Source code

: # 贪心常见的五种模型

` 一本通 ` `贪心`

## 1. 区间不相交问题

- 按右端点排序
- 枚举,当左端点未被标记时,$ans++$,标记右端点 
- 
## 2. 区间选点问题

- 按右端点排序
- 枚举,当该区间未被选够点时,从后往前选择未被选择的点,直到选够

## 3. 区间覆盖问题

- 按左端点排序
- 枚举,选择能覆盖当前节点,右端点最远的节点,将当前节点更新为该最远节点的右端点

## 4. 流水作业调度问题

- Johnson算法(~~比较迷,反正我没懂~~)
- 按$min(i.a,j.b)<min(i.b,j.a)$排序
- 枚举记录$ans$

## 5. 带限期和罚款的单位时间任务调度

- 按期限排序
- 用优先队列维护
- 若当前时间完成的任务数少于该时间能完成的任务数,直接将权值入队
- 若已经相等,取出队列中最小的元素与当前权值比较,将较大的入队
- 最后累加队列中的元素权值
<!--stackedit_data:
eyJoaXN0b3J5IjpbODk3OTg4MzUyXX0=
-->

—————

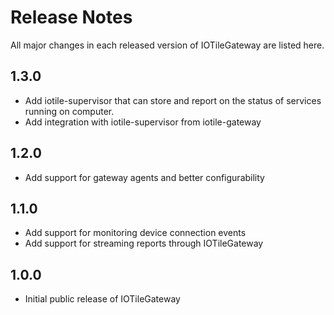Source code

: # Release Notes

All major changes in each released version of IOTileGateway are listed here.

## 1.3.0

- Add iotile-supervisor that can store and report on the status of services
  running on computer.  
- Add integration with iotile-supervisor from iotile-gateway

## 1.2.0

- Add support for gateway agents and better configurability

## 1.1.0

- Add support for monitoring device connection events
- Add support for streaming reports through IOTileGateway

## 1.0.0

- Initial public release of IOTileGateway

—————

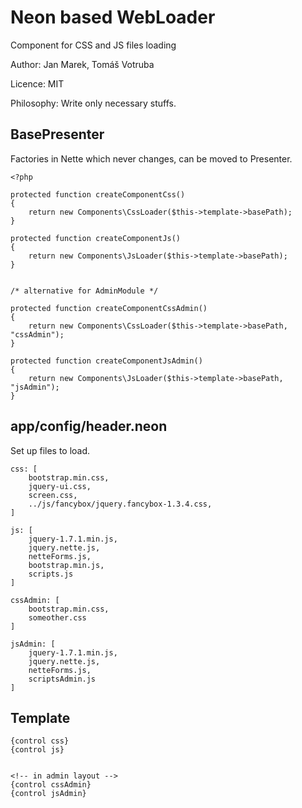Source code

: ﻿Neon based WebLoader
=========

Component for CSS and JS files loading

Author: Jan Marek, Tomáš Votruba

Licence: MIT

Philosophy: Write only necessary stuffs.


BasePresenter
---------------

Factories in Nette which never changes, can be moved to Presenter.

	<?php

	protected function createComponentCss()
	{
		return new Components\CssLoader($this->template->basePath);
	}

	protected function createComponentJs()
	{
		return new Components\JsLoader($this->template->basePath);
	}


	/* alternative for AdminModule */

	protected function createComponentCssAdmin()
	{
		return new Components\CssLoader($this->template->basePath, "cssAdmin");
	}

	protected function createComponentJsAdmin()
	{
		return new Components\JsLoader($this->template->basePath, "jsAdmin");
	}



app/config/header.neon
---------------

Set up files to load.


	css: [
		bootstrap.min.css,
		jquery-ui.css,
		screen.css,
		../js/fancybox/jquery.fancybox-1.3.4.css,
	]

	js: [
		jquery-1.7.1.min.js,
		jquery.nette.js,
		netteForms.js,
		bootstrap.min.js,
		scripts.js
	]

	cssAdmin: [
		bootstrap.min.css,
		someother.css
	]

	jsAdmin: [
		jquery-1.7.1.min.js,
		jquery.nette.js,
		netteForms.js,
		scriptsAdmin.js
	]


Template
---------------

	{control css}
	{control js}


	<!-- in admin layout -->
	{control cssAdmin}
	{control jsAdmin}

—————

Above are the entries. Copy exactly the part that opens with the line containing "Licence: MIT" and closes with the line containing "protected function createComponentJsAdmin()", and no more.

Exercise result =>
Licence: MIT

Philosophy: Write only necessary stuffs.


BasePresenter
---------------

Factories in Nette which never changes, can be moved to Presenter.

	<?php

	protected function createComponentCss()
	{
		return new Components\CssLoader($this->template->basePath);
	}

	protected function createComponentJs()
	{
		return new Components\JsLoader($this->template->basePath);
	}


	/* alternative for AdminModule */

	protected function createComponentCssAdmin()
	{
		return new Components\CssLoader($this->template->basePath, "cssAdmin");
	}

	protected function createComponentJsAdmin()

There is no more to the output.